**AIM OF THE EXERCISE:** From the entries below, copy each line in which the word "enumi" occurs.

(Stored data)
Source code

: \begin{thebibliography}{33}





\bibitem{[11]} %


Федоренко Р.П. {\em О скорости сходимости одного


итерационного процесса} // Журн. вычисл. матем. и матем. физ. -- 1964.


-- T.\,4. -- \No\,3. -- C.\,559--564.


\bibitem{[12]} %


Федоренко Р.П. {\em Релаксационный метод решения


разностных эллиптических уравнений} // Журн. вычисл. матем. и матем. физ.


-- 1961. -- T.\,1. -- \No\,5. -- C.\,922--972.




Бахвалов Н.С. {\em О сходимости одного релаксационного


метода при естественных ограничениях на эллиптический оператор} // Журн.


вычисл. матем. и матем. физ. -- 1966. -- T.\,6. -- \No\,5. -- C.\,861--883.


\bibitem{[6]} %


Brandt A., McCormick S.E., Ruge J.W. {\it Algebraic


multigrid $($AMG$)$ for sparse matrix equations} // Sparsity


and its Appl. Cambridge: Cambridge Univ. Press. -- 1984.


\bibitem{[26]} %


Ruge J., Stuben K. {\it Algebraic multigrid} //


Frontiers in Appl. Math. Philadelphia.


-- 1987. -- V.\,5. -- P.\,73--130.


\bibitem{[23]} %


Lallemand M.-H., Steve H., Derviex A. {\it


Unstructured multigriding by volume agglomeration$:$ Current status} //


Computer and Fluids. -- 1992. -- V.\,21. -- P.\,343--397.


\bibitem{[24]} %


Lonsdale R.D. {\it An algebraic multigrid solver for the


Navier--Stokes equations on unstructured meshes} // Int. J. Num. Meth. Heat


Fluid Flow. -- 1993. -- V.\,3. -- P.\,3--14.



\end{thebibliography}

---

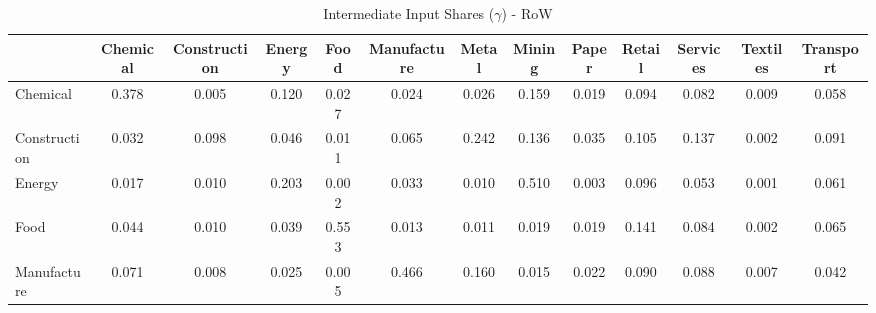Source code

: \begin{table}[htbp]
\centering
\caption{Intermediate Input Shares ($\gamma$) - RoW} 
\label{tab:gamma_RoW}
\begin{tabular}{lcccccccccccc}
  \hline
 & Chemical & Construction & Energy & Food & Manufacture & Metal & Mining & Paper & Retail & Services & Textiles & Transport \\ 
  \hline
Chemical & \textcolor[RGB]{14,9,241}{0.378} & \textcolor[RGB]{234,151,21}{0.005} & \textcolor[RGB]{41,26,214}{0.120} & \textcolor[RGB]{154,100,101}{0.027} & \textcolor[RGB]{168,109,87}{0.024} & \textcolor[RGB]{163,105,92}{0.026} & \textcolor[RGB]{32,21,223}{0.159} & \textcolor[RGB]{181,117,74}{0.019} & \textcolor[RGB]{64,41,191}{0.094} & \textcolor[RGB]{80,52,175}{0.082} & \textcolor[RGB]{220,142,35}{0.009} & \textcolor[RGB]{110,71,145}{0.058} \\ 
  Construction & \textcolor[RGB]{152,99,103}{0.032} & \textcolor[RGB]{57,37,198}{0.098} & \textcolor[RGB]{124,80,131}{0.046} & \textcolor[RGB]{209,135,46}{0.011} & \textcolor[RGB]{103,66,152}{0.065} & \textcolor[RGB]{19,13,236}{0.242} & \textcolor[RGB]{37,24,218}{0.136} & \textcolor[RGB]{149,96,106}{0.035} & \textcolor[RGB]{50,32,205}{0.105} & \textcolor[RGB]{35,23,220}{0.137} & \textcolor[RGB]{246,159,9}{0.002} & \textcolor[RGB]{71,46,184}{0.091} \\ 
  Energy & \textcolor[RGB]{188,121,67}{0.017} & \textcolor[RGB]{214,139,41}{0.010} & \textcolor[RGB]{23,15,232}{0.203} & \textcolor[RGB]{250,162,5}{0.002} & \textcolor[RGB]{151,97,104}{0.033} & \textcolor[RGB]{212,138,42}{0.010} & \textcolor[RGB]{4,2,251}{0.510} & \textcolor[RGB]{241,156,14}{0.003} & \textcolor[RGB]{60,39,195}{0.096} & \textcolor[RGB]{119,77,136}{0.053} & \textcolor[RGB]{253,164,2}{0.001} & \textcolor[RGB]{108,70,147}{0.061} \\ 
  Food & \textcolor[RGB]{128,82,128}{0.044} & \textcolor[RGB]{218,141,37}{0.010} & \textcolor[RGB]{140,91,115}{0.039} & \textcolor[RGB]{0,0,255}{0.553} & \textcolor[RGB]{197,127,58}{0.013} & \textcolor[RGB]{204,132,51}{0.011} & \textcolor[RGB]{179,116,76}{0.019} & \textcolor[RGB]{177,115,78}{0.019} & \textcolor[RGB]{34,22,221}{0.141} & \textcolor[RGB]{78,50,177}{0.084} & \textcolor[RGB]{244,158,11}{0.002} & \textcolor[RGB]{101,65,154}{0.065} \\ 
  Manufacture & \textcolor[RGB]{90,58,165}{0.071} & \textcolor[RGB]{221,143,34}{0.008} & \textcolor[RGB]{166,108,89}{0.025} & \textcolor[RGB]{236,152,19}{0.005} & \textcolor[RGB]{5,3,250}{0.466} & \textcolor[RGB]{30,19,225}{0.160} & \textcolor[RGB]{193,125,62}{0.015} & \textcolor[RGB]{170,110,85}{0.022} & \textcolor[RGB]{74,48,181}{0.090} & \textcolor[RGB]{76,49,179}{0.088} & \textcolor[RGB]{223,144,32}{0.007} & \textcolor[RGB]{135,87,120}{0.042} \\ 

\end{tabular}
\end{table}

---

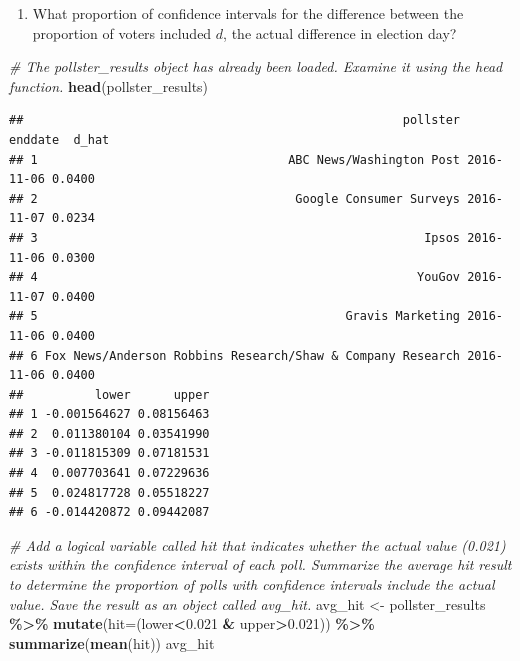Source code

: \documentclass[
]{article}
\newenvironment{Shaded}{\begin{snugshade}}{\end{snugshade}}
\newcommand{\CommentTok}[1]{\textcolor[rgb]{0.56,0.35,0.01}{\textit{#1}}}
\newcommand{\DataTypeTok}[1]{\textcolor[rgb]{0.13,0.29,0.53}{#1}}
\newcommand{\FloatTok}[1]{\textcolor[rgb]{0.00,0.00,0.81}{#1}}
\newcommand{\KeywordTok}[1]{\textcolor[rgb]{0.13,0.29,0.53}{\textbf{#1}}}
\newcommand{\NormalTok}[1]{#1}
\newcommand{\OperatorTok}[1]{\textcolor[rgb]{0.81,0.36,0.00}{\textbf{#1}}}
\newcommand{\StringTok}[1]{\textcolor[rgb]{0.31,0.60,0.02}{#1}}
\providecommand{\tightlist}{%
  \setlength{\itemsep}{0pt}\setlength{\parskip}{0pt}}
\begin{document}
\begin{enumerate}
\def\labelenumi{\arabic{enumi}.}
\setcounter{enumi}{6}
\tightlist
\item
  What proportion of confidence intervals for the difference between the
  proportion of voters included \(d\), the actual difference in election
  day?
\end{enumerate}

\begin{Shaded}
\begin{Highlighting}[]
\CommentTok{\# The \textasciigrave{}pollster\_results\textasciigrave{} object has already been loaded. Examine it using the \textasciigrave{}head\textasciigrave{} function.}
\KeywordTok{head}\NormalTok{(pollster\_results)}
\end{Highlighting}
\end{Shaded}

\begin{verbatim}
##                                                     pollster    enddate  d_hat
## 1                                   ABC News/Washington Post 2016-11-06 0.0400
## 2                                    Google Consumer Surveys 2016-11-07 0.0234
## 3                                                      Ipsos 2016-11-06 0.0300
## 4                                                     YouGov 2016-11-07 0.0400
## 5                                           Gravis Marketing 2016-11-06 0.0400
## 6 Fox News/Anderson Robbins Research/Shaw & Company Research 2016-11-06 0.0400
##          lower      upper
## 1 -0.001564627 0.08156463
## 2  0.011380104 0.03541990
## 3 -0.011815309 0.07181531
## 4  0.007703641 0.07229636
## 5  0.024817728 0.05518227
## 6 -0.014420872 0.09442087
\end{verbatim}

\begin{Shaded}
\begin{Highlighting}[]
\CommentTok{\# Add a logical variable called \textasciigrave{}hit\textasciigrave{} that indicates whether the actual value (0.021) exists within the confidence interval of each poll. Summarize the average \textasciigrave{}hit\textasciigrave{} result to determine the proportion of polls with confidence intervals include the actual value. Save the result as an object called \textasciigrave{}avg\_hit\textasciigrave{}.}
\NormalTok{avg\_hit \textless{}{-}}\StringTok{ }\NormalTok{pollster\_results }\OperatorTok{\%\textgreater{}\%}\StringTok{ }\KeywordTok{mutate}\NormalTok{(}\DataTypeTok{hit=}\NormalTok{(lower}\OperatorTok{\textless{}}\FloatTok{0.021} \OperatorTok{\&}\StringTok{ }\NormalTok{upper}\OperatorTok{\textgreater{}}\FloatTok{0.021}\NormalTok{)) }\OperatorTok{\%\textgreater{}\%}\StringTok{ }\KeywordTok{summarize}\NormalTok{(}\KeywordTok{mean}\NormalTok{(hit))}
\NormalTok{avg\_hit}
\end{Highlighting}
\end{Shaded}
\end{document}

**TASK ANSWER:**
\def\labelenumi{\arabic{enumi}.}
\setcounter{enumi}{6}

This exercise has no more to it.